Эмма снова засмеялась, поцокала языком и сказала с искренней теплотой:
– Бедный Мейер! Какой это был чудесный человек!
– Да уж.
– Теперь вокруг меня одни вдовы остались.
– Неужели и еще кто-то жив? Слушай, Эмма, у тебя ведь дети здесь, в городе? Тебе здорово повезло!
– Следующая – больница, – заметил внук Эммы, и она тут же послушно застегнула верхнюю пуговицу своего пальто и покрепче сжала в руках сумочку.
– Я езжу сюда Сюзи навестить; она здесь с эмфиземой лежит. Ты же знаешь Сюзи Уайз, Руби? Жену Нормана Уайза? Он в прошлом году умер. Послушай… – Автобус замедлил ход и остановился прямо у мощной оштукатуренной стены больницы; Эмма встала, держась за стойку, и сказала: – Выше нос, Руби! Все образуется.
– Да я и так не сдаюсь. И вы оба тоже берегите себя!
Старушонка, сидевшая рядом с Руби, весьма энергично закивала трясущейся головой; пятидесятилетняя особа через проход улыбнулась, а молоденькая девушка с пакетами из продуктового магазина смотрела на них во все глаза.
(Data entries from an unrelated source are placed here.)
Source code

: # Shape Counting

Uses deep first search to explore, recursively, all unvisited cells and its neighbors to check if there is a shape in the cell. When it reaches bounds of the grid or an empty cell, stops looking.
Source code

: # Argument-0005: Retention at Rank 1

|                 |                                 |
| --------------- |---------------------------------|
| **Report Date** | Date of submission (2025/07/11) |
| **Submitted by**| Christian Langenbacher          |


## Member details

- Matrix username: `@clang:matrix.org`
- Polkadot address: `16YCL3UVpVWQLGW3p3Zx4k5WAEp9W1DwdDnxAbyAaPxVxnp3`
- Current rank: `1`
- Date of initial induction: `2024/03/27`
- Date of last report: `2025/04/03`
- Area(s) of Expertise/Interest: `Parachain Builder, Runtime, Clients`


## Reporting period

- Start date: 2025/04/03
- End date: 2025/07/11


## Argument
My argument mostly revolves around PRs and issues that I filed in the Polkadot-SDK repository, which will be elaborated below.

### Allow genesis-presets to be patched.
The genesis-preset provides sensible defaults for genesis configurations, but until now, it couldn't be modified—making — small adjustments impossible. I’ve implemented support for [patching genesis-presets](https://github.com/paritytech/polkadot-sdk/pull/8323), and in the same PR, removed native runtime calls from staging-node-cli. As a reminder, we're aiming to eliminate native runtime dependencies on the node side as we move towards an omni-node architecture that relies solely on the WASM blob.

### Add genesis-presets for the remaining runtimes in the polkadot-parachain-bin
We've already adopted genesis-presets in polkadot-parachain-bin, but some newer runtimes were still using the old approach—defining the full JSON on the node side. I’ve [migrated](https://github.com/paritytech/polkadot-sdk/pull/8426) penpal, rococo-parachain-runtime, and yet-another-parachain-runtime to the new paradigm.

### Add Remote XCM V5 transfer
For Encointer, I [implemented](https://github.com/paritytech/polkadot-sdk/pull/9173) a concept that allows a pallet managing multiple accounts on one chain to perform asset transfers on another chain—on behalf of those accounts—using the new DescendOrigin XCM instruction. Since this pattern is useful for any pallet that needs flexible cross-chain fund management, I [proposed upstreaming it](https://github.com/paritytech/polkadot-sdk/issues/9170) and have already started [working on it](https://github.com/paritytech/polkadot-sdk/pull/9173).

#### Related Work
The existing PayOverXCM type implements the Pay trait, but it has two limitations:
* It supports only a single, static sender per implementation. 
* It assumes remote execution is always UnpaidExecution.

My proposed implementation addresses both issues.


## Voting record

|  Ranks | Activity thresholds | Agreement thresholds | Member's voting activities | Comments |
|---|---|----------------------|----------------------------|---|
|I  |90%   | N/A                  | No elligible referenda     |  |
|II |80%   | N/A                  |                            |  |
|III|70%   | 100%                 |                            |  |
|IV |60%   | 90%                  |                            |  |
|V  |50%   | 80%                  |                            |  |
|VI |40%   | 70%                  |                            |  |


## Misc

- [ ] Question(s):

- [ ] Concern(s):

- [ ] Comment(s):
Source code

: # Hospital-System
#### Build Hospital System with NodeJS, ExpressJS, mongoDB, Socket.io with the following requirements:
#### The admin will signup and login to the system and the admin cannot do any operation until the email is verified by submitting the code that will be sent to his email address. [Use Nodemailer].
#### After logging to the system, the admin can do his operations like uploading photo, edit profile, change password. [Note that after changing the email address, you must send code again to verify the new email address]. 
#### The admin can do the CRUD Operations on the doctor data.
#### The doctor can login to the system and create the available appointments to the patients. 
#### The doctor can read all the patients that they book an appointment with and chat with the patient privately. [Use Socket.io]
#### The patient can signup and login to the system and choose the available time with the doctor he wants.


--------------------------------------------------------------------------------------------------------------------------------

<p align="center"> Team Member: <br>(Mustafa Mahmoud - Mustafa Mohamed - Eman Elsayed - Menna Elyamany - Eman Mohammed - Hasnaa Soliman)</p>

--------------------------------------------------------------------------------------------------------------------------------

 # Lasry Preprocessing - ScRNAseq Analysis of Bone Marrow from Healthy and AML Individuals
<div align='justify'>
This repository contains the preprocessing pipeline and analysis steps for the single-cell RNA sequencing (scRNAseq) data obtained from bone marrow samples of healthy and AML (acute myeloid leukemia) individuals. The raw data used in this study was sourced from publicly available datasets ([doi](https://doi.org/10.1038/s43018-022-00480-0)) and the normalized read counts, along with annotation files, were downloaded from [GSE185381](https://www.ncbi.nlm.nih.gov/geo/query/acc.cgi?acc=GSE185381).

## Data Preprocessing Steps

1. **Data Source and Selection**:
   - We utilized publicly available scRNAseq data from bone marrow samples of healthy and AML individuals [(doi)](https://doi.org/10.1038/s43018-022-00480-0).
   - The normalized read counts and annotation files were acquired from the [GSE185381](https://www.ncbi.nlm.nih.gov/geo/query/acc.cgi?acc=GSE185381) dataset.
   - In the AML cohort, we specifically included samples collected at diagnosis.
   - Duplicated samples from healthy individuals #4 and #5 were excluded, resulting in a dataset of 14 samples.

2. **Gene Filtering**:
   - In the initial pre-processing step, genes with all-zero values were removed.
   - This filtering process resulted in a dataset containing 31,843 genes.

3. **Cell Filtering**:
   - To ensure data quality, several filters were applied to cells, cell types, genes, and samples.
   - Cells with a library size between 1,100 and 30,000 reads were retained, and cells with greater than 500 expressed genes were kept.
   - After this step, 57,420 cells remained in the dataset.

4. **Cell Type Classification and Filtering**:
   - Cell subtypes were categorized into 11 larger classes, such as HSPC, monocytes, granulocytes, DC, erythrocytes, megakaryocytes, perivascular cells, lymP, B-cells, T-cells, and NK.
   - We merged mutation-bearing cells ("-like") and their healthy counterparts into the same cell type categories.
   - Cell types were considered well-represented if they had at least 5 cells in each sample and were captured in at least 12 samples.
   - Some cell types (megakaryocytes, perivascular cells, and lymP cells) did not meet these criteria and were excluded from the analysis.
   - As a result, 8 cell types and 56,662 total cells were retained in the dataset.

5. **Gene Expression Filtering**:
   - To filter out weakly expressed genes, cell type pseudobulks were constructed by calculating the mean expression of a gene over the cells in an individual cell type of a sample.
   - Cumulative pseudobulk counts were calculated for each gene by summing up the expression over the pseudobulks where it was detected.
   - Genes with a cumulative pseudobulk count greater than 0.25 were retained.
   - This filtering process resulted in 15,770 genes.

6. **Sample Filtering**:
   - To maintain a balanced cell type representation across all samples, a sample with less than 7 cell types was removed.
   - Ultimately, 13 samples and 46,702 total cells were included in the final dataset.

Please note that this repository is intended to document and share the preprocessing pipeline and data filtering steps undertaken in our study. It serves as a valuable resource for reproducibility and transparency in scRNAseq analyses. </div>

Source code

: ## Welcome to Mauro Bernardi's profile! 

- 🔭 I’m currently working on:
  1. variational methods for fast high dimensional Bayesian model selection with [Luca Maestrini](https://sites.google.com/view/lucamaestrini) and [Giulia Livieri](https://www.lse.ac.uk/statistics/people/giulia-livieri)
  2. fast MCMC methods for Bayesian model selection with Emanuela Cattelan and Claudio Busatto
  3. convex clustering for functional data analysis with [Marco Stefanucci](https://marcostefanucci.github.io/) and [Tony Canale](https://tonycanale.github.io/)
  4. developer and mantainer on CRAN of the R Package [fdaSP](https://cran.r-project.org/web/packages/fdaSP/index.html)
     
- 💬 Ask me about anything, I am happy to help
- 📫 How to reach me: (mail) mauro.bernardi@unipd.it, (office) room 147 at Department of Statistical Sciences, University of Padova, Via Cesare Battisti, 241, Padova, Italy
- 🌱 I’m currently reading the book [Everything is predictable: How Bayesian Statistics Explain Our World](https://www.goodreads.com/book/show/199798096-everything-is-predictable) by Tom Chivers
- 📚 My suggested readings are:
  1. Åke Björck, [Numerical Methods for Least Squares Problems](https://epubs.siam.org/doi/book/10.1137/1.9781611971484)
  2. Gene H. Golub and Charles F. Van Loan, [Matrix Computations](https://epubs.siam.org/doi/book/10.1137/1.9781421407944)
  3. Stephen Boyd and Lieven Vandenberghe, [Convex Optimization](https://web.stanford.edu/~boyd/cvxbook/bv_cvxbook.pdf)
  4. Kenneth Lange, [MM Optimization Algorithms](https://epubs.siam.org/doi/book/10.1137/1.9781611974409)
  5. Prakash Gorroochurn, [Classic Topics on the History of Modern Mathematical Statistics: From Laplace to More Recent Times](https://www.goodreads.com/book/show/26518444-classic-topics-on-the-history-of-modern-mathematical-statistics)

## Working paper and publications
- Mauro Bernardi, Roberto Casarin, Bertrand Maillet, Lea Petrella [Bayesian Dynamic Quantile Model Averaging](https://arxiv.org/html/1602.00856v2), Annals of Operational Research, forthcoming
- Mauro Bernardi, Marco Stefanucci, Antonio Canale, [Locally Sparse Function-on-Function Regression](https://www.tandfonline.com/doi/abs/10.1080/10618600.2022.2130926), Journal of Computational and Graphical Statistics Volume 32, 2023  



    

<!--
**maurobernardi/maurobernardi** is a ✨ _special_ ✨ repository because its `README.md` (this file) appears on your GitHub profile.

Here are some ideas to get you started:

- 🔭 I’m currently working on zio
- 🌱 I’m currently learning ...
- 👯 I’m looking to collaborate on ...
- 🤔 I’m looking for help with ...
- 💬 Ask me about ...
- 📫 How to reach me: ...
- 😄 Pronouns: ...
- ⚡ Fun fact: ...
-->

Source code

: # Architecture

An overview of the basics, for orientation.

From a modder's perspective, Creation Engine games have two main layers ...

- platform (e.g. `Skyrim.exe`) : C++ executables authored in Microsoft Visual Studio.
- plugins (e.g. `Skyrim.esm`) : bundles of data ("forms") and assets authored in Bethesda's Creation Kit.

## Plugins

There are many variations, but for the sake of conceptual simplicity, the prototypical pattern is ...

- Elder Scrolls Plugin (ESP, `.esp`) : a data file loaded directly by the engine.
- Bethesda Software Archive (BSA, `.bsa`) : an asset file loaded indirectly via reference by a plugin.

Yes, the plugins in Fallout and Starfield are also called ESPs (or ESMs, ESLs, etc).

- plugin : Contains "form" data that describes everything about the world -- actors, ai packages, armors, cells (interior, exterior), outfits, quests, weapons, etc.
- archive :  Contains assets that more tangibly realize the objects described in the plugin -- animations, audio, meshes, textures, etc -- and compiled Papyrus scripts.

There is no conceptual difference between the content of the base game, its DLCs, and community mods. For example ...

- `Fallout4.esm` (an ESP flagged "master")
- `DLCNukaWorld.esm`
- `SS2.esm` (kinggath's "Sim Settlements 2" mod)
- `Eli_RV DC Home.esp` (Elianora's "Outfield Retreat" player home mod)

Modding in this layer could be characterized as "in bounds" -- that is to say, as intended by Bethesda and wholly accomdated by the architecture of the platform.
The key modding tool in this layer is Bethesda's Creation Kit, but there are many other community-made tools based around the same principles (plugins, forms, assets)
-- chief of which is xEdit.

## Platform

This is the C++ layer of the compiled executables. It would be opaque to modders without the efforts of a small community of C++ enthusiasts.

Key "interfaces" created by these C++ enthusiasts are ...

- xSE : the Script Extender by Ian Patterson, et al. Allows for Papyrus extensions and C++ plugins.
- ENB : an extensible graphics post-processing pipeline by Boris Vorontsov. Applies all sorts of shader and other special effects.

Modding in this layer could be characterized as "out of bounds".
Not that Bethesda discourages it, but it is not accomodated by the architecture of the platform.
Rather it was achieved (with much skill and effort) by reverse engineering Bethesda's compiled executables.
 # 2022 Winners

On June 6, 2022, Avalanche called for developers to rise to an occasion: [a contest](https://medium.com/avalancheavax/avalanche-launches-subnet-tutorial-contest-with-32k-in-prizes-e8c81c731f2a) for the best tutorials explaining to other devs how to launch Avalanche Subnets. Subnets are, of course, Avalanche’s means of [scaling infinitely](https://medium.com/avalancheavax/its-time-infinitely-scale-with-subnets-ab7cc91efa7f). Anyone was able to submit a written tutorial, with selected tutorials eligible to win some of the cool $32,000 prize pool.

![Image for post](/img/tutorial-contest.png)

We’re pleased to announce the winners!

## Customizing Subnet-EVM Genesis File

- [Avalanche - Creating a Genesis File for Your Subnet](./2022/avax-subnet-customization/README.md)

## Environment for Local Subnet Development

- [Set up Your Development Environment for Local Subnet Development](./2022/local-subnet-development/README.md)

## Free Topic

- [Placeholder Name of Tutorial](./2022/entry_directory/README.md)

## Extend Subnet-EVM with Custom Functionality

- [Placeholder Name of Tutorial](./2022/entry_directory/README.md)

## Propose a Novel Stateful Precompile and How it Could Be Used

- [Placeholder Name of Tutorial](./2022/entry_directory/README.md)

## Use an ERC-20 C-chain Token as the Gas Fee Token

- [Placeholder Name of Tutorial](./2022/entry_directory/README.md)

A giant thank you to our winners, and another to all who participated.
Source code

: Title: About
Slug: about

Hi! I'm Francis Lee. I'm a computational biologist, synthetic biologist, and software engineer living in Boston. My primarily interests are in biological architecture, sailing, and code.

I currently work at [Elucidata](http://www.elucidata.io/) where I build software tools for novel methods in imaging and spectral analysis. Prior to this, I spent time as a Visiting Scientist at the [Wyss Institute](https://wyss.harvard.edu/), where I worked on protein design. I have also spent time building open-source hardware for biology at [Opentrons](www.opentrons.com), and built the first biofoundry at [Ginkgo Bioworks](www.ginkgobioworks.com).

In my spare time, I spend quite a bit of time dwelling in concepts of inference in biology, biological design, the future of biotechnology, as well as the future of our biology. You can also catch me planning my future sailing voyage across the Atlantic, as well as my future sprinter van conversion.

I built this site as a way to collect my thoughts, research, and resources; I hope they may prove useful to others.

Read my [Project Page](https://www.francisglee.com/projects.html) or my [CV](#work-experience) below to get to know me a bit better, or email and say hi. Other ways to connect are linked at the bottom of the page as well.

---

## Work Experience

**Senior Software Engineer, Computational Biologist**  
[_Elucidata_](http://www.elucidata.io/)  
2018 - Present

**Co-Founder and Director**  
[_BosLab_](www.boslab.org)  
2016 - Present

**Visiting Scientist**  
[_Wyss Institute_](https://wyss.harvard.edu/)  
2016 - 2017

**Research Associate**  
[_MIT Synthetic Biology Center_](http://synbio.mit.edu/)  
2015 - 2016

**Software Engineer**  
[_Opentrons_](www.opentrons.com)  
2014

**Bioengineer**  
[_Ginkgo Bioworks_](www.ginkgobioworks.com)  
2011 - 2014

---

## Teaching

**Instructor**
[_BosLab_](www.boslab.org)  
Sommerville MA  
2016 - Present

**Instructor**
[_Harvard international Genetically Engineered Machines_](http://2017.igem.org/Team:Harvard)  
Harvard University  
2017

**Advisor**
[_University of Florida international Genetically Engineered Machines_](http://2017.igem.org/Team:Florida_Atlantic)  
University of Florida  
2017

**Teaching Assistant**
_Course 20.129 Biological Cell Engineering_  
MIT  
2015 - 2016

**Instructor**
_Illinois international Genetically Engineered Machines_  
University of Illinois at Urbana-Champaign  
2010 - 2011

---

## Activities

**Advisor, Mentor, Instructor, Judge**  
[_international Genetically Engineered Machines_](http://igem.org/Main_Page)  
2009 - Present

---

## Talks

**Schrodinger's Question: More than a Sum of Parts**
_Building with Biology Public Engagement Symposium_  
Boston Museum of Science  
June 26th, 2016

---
Когда Эмма двинулась к выходу и медленно спустилась по ступенькам, опекаемая своим индифферентным внуком, вся передняя часть автобуса как бы ненадолго пропиталась сухим теплом одобрения. Грузный пожилой мужчина справа от Руби, севший в автобус где-то в середине их разговора, как-то странно кашлянул и с восторгом спросил: «А?!» – словно обращаясь ко всем пассажирам, но так и не найдя нужных слов.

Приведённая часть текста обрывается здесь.